Part 1, “Fiat Homo” (let there be man), opens with Brother Francis Gerard of Utah, a not-too-bright novice at Leibowitz Abbey, fasting alone in the desert during Lent. He meets a pilgrim, whom the reader eventually learns is Lazarus of the Bible. Lazarus shows Francis the entrance to a fallout shelter, where Francis discovers several artifacts and a corpse that investigators determine to be Leibowitz’s wife, Emily. These artifacts include a grocery list that scholars conclude to be in Leibowitz’s handwriting and a blueprint signed by Leibowitz. The discovery of the shelter becomes a key event in the canonization of Leibowitz, and several priests interview and interrogate Francis. After seven years, which is an unusually long time for a novice, Francis finally becomes a full member of the order and begins his life work as a scribe. In his spare time, he makes an illustrated and embellished copy of the blueprint. Francis, of course, has no clue as to the nature of the blueprint, entitled a “Transistorized Control System for Unit Six-B.” When Leibowitz’s canonization is announced fifteen years later, Francis journeys to New Rome (present-day St. Louis) to present the pope with both the original of the blueprint and his copy. On the way, he meets mutant bandits, who steal both his donkey and the copy. Nonetheless, he makes the rest of his journey on foot, attends the ceremony, and personally delivers the original blueprint to the pope.
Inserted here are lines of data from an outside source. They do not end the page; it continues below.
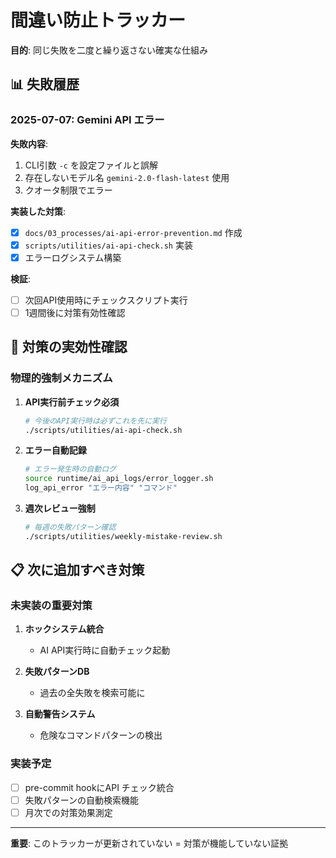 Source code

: # 間違い防止トラッカー

**目的**: 同じ失敗を二度と繰り返さない確実な仕組み

## 📊 失敗履歴

### 2025-07-07: Gemini API エラー
**失敗内容**:
1. CLI引数 `-c` を設定ファイルと誤解
2. 存在しないモデル名 `gemini-2.0-flash-latest` 使用
3. クオータ制限でエラー

**実装した対策**:
- [x] `docs/03_processes/ai-api-error-prevention.md` 作成
- [x] `scripts/utilities/ai-api-check.sh` 実装
- [x] エラーログシステム構築

**検証**:
- [ ] 次回API使用時にチェックスクリプト実行
- [ ] 1週間後に対策有効性確認

## 🔄 対策の実効性確認

### 物理的強制メカニズム
1. **API実行前チェック必須**
   ```bash
   # 今後のAPI実行時は必ずこれを先に実行
   ./scripts/utilities/ai-api-check.sh
   ```

2. **エラー自動記録**
   ```bash
   # エラー発生時の自動ログ
   source runtime/ai_api_logs/error_logger.sh
   log_api_error "エラー内容" "コマンド"
   ```

3. **週次レビュー強制**
   ```bash
   # 毎週の失敗パターン確認
   ./scripts/utilities/weekly-mistake-review.sh
   ```

## 📋 次に追加すべき対策

### 未実装の重要対策
1. **ホックシステム統合**
   - AI API実行時に自動チェック起動

2. **失敗パターンDB**
   - 過去の全失敗を検索可能に

3. **自動警告システム**
   - 危険なコマンドパターンの検出

### 実装予定
- [ ] pre-commit hookにAPI チェック統合
- [ ] 失敗パターンの自動検索機能
- [ ] 月次での対策効果測定

---

**重要**: このトラッカーが更新されていない = 対策が機能していない証拠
Part 2, “Fiat Lux” (let there be light), begins in the year 3174. A scientific renaissance is taking place, and the kingdom of Texarkana is expanding to an empire spanning the continent. Scientists in Texarkana realize that they could speed up their research by examining the archives at the monastery. Thon Taddeo Pfardentrott, a cousin of the king, visits the monastery at the same time that one of the monks has deciphered one of the texts and has constructed an electric light. As he is researching the archives, Taddeo has discussions with Dom Paulo, abbot of Leibowitz Abbey during this time, about the relationship between science and faith.

Part 3, “Fiat Voluntas Tua” (thy will be done), takes place in 3781. By this time, the human race has rediscovered space travel and built on the knowledge of the twentieth century to the point where people have colonized planets in other solar systems. Unfortunately, humans have also rediscovered nuclear weapons, and the two leading superpowers, Texarkana and the Asian Coalition, are on the brink of war. The Catholic Church prepares for another nuclear holocaust by chartering its own starship with the archives of the Leibowitz Abbey and assembling a contingent of priests, nuns, and Leibowitz brothers who have space experience. The abbey is just outside an area hit by a nuclear bomb and, for a time, is used for triage by Green Star, Texarkana’s emergency response organization. Dom Jethrah Zerchi, the last abbot of Leibowitz Abbey, and Doctor Cors, the head of the Green Star team, have extensive discussions about the morality of euthanasia with respect to a woman and her child who are terminally ill from radiation poisoning.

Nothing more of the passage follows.